● Exercise details: Below are records; please write out exactly the lines from the first line through the line containing "In the example, that", with no pictures.

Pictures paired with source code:
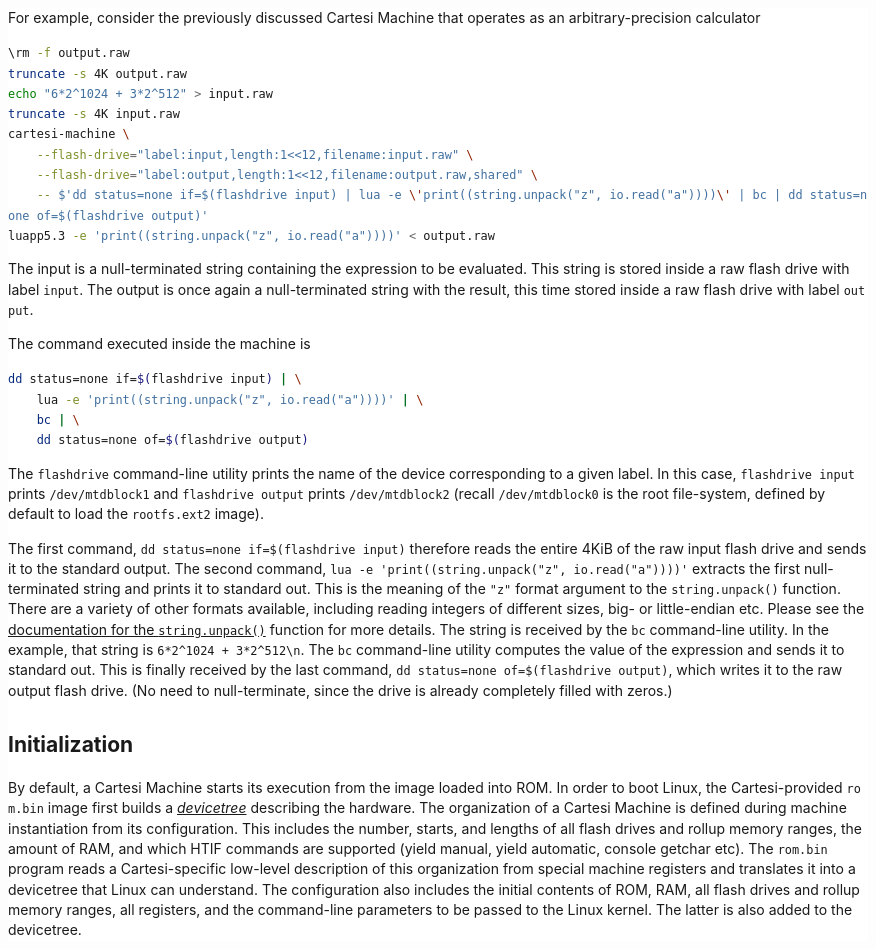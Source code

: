 For example, consider the previously discussed Cartesi Machine that operates as an arbitrary-precision calculator

```bash
\rm -f output.raw
truncate -s 4K output.raw
echo "6*2^1024 + 3*2^512" > input.raw
truncate -s 4K input.raw
cartesi-machine \
    --flash-drive="label:input,length:1<<12,filename:input.raw" \
    --flash-drive="label:output,length:1<<12,filename:output.raw,shared" \
    -- $'dd status=none if=$(flashdrive input) | lua -e \'print((string.unpack("z", io.read("a"))))\' | bc | dd status=none of=$(flashdrive output)'
luapp5.3 -e 'print((string.unpack("z", io.read("a"))))' < output.raw
```

The input is a null-terminated string containing the expression to be evaluated.
This string is stored inside a raw flash drive with label `input`.
The output is once again a null-terminated string with the result, this time stored inside a raw flash drive with label `output`.

The command executed inside the machine is

```bash
dd status=none if=$(flashdrive input) | \
    lua -e 'print((string.unpack("z", io.read("a"))))' | \
    bc | \
    dd status=none of=$(flashdrive output)
```

The `flashdrive` command-line utility prints the name of the device corresponding to a given label.
In this case, `flashdrive input` prints `/dev/mtdblock1` and `flashdrive output` prints `/dev/mtdblock2` (recall `/dev/mtdblock0` is the root file-system, defined by default to load the `rootfs.ext2` image).

The first command, `dd status=none if=$(flashdrive input)` therefore reads the entire 4KiB of the raw input flash drive and sends it to the standard output.
The second command, `lua -e 'print((string.unpack("z", io.read("a"))))'` extracts the first null-terminated string and prints it to standard out.
This is the meaning of the `"z"` format argument to the `string.unpack()` function.
There are a variety of other formats available, including reading integers of different sizes, big- or little-endian etc.
Please see the [documentation for the `string.unpack()`](https://www.lua.org/manual/5.3/manual.html#6.4.2) function for more details.
The string is received by the `bc` command-line utility.
In the example, that string is `6*2^1024 + 3*2^512\n`.
The `bc` command-line utility computes the value of the expression and sends it to standard out.
This is finally received by the last command, `dd status=none of=$(flashdrive output)`, which writes it to the raw output flash drive.
(No need to null-terminate, since the drive is already completely filled with zeros.)

## Initialization

By default, a Cartesi Machine starts its execution from the image loaded into ROM.
In order to boot Linux, the Cartesi-provided `rom.bin` image first builds a [<i>devicetree</i>](http://devicetree.org/) describing the hardware.
The organization of a Cartesi Machine is defined during machine instantiation from its configuration.
This includes the number, starts, and lengths of all flash drives and rollup memory ranges, the amount of RAM, and which HTIF commands are supported (yield manual, yield automatic, console getchar etc).
The `rom.bin` program reads a Cartesi-specific low-level description of this organization from special machine registers and translates it into a devicetree that Linux can understand.
The configuration also includes the initial contents of ROM, RAM, all flash drives and rollup memory ranges, all registers, and the command-line parameters to be passed to the Linux kernel.
The latter is also added to the devicetree.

● Solution for this task:
Source code

: For example, consider the previously discussed Cartesi Machine that operates as an arbitrary-precision calculator

```bash
\rm -f output.raw
truncate -s 4K output.raw
echo "6*2^1024 + 3*2^512" > input.raw
truncate -s 4K input.raw
cartesi-machine \
    --flash-drive="label:input,length:1<<12,filename:input.raw" \
    --flash-drive="label:output,length:1<<12,filename:output.raw,shared" \
    -- $'dd status=none if=$(flashdrive input) | lua -e \'print((string.unpack("z", io.read("a"))))\' | bc | dd status=none of=$(flashdrive output)'
luapp5.3 -e 'print((string.unpack("z", io.read("a"))))' < output.raw
```

The input is a null-terminated string containing the expression to be evaluated.
This string is stored inside a raw flash drive with label `input`.
The output is once again a null-terminated string with the result, this time stored inside a raw flash drive with label `output`.

The command executed inside the machine is

```bash
dd status=none if=$(flashdrive input) | \
    lua -e 'print((string.unpack("z", io.read("a"))))' | \
    bc | \
    dd status=none of=$(flashdrive output)
```

The `flashdrive` command-line utility prints the name of the device corresponding to a given label.
In this case, `flashdrive input` prints `/dev/mtdblock1` and `flashdrive output` prints `/dev/mtdblock2` (recall `/dev/mtdblock0` is the root file-system, defined by default to load the `rootfs.ext2` image).

The first command, `dd status=none if=$(flashdrive input)` therefore reads the entire 4KiB of the raw input flash drive and sends it to the standard output.
The second command, `lua -e 'print((string.unpack("z", io.read("a"))))'` extracts the first null-terminated string and prints it to standard out.
This is the meaning of the `"z"` format argument to the `string.unpack()` function.
There are a variety of other formats available, including reading integers of different sizes, big- or little-endian etc.
Please see the [documentation for the `string.unpack()`](https://www.lua.org/manual/5.3/manual.html#6.4.2) function for more details.
The string is received by the `bc` command-line utility.
In the example, that string is `6*2^1024 + 3*2^512\n`.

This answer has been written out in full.